Action item » In the data below, find each line that contains the word "CurlVacCurlE" and copy it.

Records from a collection
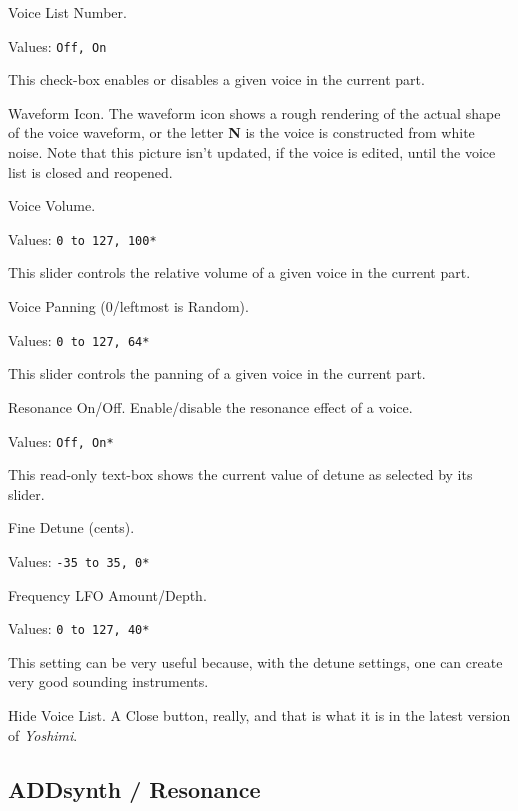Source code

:    \setcounter{ItemCounter}{0}      %

   Voice List Number.

   Values: \texttt{Off, On}

   This check-box enables or disables a given voice in the current part.

   Waveform Icon.
   The waveform icon shows a rough rendering of the actual shape of the
   voice waveform, or the letter \textbf{N} is the voice is constructed from
   white noise.  Note that this picture isn't updated, if the voice is
   edited, until the voice list is closed and reopened.

   Voice Volume.

   Values: \texttt{0 to 127, 100*}

   This slider controls the relative volume of a given voice in the current
   part.

   Voice Panning (0/leftmost is Random).

   Values: \texttt{0 to 127, 64*}

   This slider controls the panning of a given voice in the current part.

   Resonance On/Off.
   Enable/disable the resonance effect of a voice.

   Values: \texttt{Off, On*}

   This read-only text-box shows the current value of detune as selected by
   its slider.

   Fine Detune (cents).

   Values: \texttt{-35 to 35, 0*}

   Frequency LFO Amount/Depth.

   Values: \texttt{0 to 127, 40*}

   This setting can be very useful because, with the detune settings, one can
   create very good sounding instruments. 

   Hide Voice List.  A Close button, really, and that is what it is in the
   latest version of \textsl{Yoshimi}.

\subsection{ADDsynth / Resonance}
\label{subsec:addsynth_resonance}

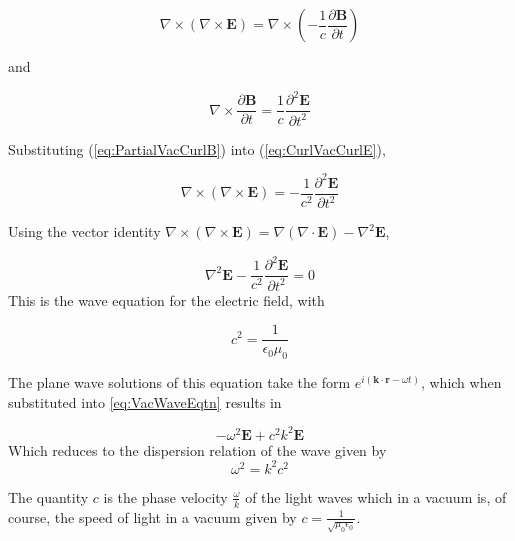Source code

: \documentclass[twocolumn]{article}
\begin{document}
\begin{equation}
	\label{eq:CurlVacCurlE}
	\nabla \times ( \nabla \times \mathbf{E}) = \nabla \times (-\frac{1}{c} \frac{\partial \mathbf{B}}{\partial t}) 
\end{equation}
\begin{center}
	and
\end{center}
\begin{equation}
	\label{eq:PartialVacCurlB}
	\nabla \times \frac{\partial \mathbf{B}}{\partial t} = \frac{1}{c} \frac{\partial^2 \mathbf{E}}{\partial t^2}
\end{equation}

Substituting (\ref{eq:PartialVacCurlB}) into (\ref{eq:CurlVacCurlE}),

\begin{equation}
	\nabla \times ( \nabla \times \mathbf{E}) = -\frac{1}{c^2} \frac{\partial^2 \mathbf{E}}{\partial t^2} 
\end{equation}

Using the vector identity $\nabla \times (\nabla \times \mathbf{E}) = \nabla(\nabla \cdot \mathbf{E}) - \nabla^2\mathbf{E}$,

\begin{equation}
	\label{eq:VacWaveEqtn}
	\nabla^2\mathbf{E} - \frac{1}{c^2} \frac{\partial^2 \mathbf{E}}{\partial t^2} = 0
\end{equation}
This is the wave equation for the electric field, with

\begin{equation}
	c^2 = \frac{1}{\epsilon_0 \mu_0}
\end{equation}

The plane wave solutions of this equation take the form $e^{i(\mathbf{k} \cdot \mathbf{r} - \omega t)}$, which when substituted into \ref{eq:VacWaveEqtn} results in

\begin{equation}
	-\omega^2\mathbf{E} + c^2k^2\mathbf{E}
\end{equation}
Which reduces to the dispersion relation of the wave given by
\begin{equation}
	\omega^2 = k^2c^2
\end{equation}

The quantity $c$ is the phase velocity $\frac{\omega}{k}$ of the light waves which in a vacuum is, of course, the speed of light in a vacuum given by $c = \frac{1}{\sqrt{\mu_0\epsilon_0}}$.
\end{document}
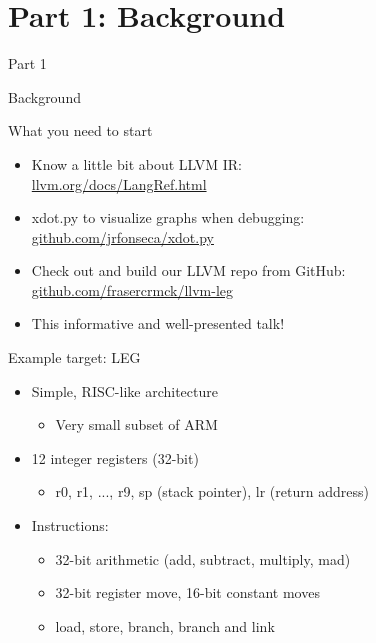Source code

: \section{Part 1: Background}

\begin{frame}{Part 1}

Background

\end{frame}


\begin{frame}{What you need to start}

\begin{itemize}
    \item Know a little bit about LLVM IR: \\ \url{llvm.org/docs/LangRef.html}
    \item xdot.py to visualize graphs when debugging: \\ \url{github.com/jrfonseca/xdot.py}
    \item Check out and build our LLVM repo from GitHub: \\ \url{github.com/frasercrmck/llvm-leg}
    \item This informative and well-presented talk!
\end{itemize}

\end{frame}


\begin{frame}{Example target: LEG}

\begin{itemize}
    \item Simple, RISC-like architecture
    \begin{itemize}
        \item Very small subset of ARM
    \end{itemize}
    \item 12 integer registers (32-bit)
    \begin{itemize}
        \item r0, r1, ..., r9, sp (stack pointer), lr (return address)
    \end{itemize}
    \item Instructions:
    \begin{itemize}
        \item 32-bit arithmetic (add, subtract, multiply, mad)
        \item 32-bit register move, 16-bit constant moves
        \item load, store, branch, branch and link
    \end{itemize}
\end{itemize}

\end{frame}

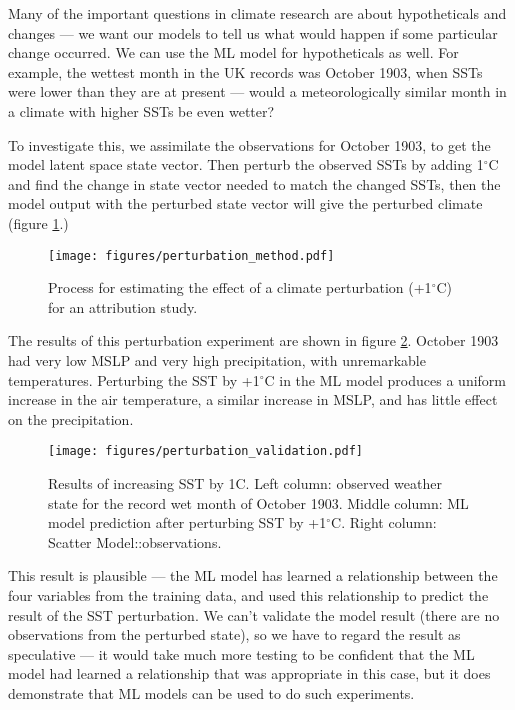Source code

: \documentclass[gmd,manuscript]{copernicus}
\begin{document}
Many of the important questions in climate research are about hypotheticals and changes --- we want our models to tell us what would happen if some particular change occurred. We can use the ML model for hypotheticals as well. For example, the wettest month in the UK records was October 1903, when SSTs were lower than they are at present --- would a meteorologically similar month in a climate with higher SSTs be even wetter?

To investigate this, we assimilate the observations for October 1903, to get the model latent space state vector. Then perturb the observed SSTs by adding 1$^\circ$C and find the change in state vector needed to match the changed SSTs, then the model output with the perturbed state vector will give the perturbed climate (figure \ref{perturbation_method}.)

\begin{figure}[h]
\texttt{[image: figures/perturbation\_method.pdf]}
\caption{Process for estimating the effect of a climate perturbation (+1$^\circ$C) for an attribution study.}
\label{perturbation_method}
\end{figure}

The results of this perturbation experiment are shown in figure \ref{perturbation_validation}. October 1903 had very low MSLP and very high precipitation, with unremarkable temperatures. Perturbing the SST by +1$^\circ$C in the ML model produces a uniform increase in the air temperature, a similar increase in MSLP, and has little effect on the precipitation. 

\begin{figure}[h]
\texttt{[image: figures/perturbation\_validation.pdf]}
\caption{Results of increasing SST by 1C. Left column: observed weather state for the record wet month of October 1903. Middle column: ML model prediction after perturbing SST by +1$^\circ$C. Right column: Scatter Model::observations.}
\label{perturbation_validation}
\end{figure}
        
This result is plausible --- the ML model has learned a relationship between the four variables from the training data, and used this relationship to predict the result of the SST perturbation. We can't validate the model result (there are no observations from the perturbed state), so we have to regard the result as speculative --- it would take much more testing to be confident that the ML model had learned a relationship that was appropriate in this case, but it does demonstrate that ML models can be used to do such experiments.
\end{document}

Answer section »
	\label{eq:CurlVacCurlE}
Substituting (\ref{eq:PartialVacCurlB}) into (\ref{eq:CurlVacCurlE}),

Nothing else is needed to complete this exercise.